Data under study: Begin

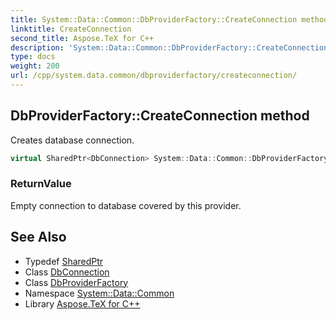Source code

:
 ```yaml
---
title: System::Data::Common::DbProviderFactory::CreateConnection method
linktitle: CreateConnection
second_title: Aspose.TeX for C++
description: 'System::Data::Common::DbProviderFactory::CreateConnection method. Creates database connection in C++.'
type: docs
weight: 200
url: /cpp/system.data.common/dbproviderfactory/createconnection/
---
```

## DbProviderFactory::CreateConnection method


Creates database connection.

```cpp
virtual SharedPtr<DbConnection> System::Data::Common::DbProviderFactory::CreateConnection()=0
```


### ReturnValue

Empty connection to database covered by this provider.

## See Also

* Typedef [SharedPtr](../../../system/sharedptr/)
* Class [DbConnection](../../dbconnection/)
* Class [DbProviderFactory](../)
* Namespace [System::Data::Common](../../)
* Library [Aspose.TeX for C++](../../../)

Data under study: End

**Task instructions:**
From the line holding "## DbProviderFactory::CreateConnection method" through the final line of the data above, copy every line exactly as written. Include nothing else.

**Your response:**
## DbProviderFactory::CreateConnection method


Creates database connection.

```cpp
virtual SharedPtr<DbConnection> System::Data::Common::DbProviderFactory::CreateConnection()=0
```


### ReturnValue

Empty connection to database covered by this provider.

## See Also

* Typedef [SharedPtr](../../../system/sharedptr/)
* Class [DbConnection](../../dbconnection/)
* Class [DbProviderFactory](../)
* Namespace [System::Data::Common](../../)
* Library [Aspose.TeX for C++](../../../)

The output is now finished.